I know that WordPress has quite a buzz these days, but perhaps you didn’t know there are TWO WordPresses. Huh?
There is WordPress.org and then there’s WordPress.com. Let’s go over the basic differences…
WordPress.org provides free blogging software. You can install themes and plugins, run advertisements, edit the database, and modify the source code. While the software is free, it must be installed on a web server and there is usually a monthly hosting fee. You have to purchase your domain name, i.e., angelswithus.org. You are fully responsible for the management of your WordPress.org website – but you also own your site. WordPress.org allows for greater flexibility and functionality through plugins, and the ability to customize code.
With WordPress.com you do not have to download software, pay for hosting, or manage a web server. When you sign up for a WordPress.com blog, you get a free domain name like “spirit.wordpress.com” (or, for a fee, you can have a domain name without the “wordpress.” portion). You can choose a free theme, but your choices are limited and only basic design customization is allowed; you cannot upload a custom theme. You do not control the software or the database, you cannot upload plugins, and you cannot change the code (again, for a fee you can get some options here). For no charge, WordPress.com provides web hosting, 3GB of database storage, backups, automatic software upgrades, community support forums, etc. Not to mention WordPress.com advertising and banners (ugh — and not professional).
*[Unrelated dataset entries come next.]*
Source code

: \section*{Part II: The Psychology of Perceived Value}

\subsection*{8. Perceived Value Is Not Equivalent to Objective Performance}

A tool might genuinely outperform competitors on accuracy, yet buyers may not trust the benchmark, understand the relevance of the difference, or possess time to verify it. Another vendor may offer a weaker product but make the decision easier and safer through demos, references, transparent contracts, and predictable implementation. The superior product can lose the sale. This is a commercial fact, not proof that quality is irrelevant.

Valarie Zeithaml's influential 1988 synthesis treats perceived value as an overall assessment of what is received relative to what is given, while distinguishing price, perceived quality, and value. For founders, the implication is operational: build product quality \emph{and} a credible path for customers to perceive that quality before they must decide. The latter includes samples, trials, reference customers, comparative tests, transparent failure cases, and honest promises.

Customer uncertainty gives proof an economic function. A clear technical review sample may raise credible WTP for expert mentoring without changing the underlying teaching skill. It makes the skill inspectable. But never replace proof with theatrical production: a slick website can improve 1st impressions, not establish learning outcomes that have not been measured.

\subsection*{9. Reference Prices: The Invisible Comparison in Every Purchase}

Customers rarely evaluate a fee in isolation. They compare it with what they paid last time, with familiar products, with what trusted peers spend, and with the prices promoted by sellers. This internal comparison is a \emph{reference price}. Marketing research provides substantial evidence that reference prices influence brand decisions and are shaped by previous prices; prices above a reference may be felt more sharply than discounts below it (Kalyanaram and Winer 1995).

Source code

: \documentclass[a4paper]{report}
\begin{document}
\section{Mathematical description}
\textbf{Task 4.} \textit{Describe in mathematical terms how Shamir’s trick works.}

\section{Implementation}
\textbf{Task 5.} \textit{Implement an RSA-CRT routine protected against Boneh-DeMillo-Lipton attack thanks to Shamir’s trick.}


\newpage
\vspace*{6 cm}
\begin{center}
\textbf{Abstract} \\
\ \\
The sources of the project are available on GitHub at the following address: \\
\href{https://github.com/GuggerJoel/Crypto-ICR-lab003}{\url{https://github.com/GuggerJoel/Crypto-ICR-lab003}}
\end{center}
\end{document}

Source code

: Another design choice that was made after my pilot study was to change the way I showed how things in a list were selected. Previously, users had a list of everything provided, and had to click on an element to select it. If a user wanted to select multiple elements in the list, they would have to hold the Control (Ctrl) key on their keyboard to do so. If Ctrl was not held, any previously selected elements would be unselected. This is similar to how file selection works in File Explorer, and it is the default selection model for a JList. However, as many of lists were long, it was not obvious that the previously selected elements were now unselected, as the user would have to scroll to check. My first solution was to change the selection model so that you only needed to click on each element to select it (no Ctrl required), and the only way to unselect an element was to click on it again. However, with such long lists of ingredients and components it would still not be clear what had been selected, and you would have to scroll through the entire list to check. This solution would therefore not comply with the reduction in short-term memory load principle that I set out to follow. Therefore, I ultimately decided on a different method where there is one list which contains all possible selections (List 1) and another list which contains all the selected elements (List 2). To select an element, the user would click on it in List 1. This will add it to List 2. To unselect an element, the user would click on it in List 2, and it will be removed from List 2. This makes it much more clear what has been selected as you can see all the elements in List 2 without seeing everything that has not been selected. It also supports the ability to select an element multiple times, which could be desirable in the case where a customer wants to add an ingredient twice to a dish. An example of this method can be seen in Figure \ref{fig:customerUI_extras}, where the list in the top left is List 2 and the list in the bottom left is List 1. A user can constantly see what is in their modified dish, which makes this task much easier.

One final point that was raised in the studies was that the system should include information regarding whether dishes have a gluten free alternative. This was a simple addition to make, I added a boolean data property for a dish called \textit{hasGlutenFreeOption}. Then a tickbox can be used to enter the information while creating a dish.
There is much information on the Web about the differences between WordPress.org and WordPress.com. You can check out the WordPress.com site for the finer details distinguishing WordPress.org and WordPress.com. And, you can review the various WordPress.com plans and pricing at WordPress.com.
How to choose which WordPress solution is best for you?
Here are some points to think about when deciding on a WordPress solution:
- What’s the purpose of your blog website?
- How technically inclined are you or do you want to become so that you can use the more advanced, and fun, features of WordPress.org?
- How much time do you have/want to spend on learning this stuff?
- Will you use the software frequently enough to retain what you’ve learned in order to effectively manage your own site as well as to grow your knowledge to enhance your website?
- What are the features you want included in your site and which solution will be able to provide them?
WordPress.com is great if you are looking to keep an online journal or for small clubs and the like. I say if you’re interested in a business site, at some point in the future you will end up with a WordPress.org website. Save yourself the fuss, hassle, and perhaps even money to make the change later on and opt for WordPress.org straight from the gecko!